Quando conheci Pedro de Figueiredo (inspirado pelo documentário The Mask You Live In na criação do MEMOH) no Rio de Janeiro enquanto participávamos de uma imersão em CNV (comunicação não-violenta), já fazia meses que eu tinha deixado Pernambuco para tratar de comunicação e criatividade dentro de organizações a convite de uma amiga em sua consultoria de recursos humanos.

Foi inevitável perceber o quanto os espaços corporativos estão adoecidos por conta de violência (assédio moral e/ou sexual, burnout, depressão, ansiedade, etc) e que pouquíssimos homens apareciam nos eventos e workshops que organizava junto com ela.

Homens são os principais autores de violência de gênero. Eu sentia vontade de alcançar esses homens e fazer algo mais significativo, algo que me possibilitasse ir até a raiz do problema por meio de diálogos mais empáticos.

Monitor da Violência — G1 / Núcleo de Estudos da Violência da USP / Fórum Brasileiro de Segurança Pública

O MEMOH é um negócio social que busca promover equidade de gênero por meio do debate de masculinidades (assim mesmo, no plural), oferecendo aos homens a possibilidade de refletirem, em conjunto, sobre seu comportamento por meio de grupos reflexivos dentro e fora das organizações.

Este é um case que começou em 2017 mas que após o conhecimento adquirido nos cursos de Design de Processos da EDUXE e a Formação em UX Research da ALURA, foi possível nomear passos, adaptar metodologias e estruturar o material de pesquisa a seguir.

Lembramos SEMPRE que não é pq você está no MEMOH que você é um homem melhor que os outros!

Homens incomodados

É assim que chamamos os participantes dos grupos reflexivos do MEMOH. São homens que já percebem que o jeito como tratamos mulheres não é saudável, que têm vontade de dizer para um amigo que a piadinha não teve graça mas não quer perder aquela amizade, que gostaria de ter conversas mais profundas que as de mesa de bar mas que não encontra espaço para isso sem ser julgado como “menos homem” por pedir ajuda.

Infelizmente o homem cis hétero ainda acredita que “questões de gênero é coisa de mulher ou viado”

Temos 4 figuras principais em nossos grupos reflexivos (que se encontram quinzenalmente online, pelo Zoom, distribuídos em grupos de até 20 homens):
. o líder da rodada - escolhe um incômodo pessoal que se torna um tema-pergunta para discutir com os demais participantes;
. o anfitrião - pessoa física ou jurídica que abraça o projeto e acolhe o grupo dentro de casa;
. o caseiro - responsável pela organização do grupo antes, durante e depois dos encontros, apoio ao líder na construção do tema-pergunta, etc;
. o síndico - cuida da gestão dos grupos, acompanha os caseiros na execução da metodologia, organiza reuniões mensais com os caseiros, expõe e lidera estratégias, mapeia processos, gera relatórios, etc.

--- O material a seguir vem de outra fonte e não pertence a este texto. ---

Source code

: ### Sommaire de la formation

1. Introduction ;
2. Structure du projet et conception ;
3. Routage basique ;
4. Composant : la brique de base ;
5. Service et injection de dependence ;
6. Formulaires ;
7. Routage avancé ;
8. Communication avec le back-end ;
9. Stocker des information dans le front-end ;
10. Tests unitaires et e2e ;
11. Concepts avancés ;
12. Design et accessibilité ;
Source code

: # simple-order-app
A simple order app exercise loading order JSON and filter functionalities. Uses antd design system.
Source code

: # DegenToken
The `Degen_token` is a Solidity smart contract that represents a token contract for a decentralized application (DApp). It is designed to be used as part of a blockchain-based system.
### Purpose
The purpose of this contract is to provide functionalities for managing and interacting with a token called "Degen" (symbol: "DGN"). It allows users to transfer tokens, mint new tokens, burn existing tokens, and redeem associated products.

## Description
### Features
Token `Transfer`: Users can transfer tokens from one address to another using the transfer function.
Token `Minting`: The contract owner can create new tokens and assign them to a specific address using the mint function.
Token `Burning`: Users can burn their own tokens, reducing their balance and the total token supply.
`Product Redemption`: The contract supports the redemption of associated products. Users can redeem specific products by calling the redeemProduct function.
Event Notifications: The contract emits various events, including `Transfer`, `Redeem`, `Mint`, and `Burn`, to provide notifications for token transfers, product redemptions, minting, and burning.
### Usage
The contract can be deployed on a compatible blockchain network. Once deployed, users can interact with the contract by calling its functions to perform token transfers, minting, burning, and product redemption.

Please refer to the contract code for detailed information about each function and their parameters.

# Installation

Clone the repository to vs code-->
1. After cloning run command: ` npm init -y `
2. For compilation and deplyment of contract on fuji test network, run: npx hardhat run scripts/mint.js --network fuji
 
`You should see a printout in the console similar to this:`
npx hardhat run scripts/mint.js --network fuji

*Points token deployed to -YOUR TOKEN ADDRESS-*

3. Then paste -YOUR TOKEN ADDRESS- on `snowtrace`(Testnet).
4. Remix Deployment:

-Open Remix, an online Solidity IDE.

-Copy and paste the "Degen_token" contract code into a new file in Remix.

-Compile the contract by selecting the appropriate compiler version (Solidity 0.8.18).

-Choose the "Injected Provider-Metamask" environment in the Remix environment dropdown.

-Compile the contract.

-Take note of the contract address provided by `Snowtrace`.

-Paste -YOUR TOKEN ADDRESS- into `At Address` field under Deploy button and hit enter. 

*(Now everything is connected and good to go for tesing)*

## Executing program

Nora Samaran — The Opposite of Rape Culture is Nurturance Culture

Mas se homens em geral não falam sobre os próprios sentimentos, como facilitar diálogos e vulnerabilidade?

Esse foi um de nossos maiores desafios!

Precisávamos de um processo fácil, replicável, que homens comuns pudessem não apenas compreender mas também manusear a ponto de criar os seus próprios grupos de forma independente. Esse é o primeiro momento em que foi possível usar CNV (comunicação não-violenta): compreensão e expressão de sentimentos.

Marshall Rosenberg, psicólogo americano criador da CNV, afirma que sentimentos são caminhos que nos ligam à necessidades atendidas ou não atendidas. Ao trazer o incômodo que deseja discutir com os demais participantes, o líder da rodada é convidado a nomear os sentimentos que percebe em si mesmo ao manifestar o seu incômodo e transformar isso em um tema-pergunta, apoiando esse processo de auto expressão empática.

Acordos e lembretes de TODOS os encontros para não nos tornamos mais um grupo de “passassão de pano”

E o que tudo isso tem a ver com UX Research? Qual o problema?

Encontramos uma falha em nossa métrica de satisfação que acreditamos impactar o quórum dos grupos e o bom aproveitamento dos participantes, além de responderem os formulários de feedbacks cada vez menos a cada encontro.

O objetivo então é investigar de formas qualitativa e quantitativa, pontos de melhoria e implementar aprimoramentos para aumentar a satisfação e presença/frequência dos participantes, segundo solicitação do CEO.

As principais restrições aqui foram TEMPO e CUSTOS: com quem eu vou falar (para não perder tempo) e quantos estão envolvidos (para não desperdiçar dinheiro).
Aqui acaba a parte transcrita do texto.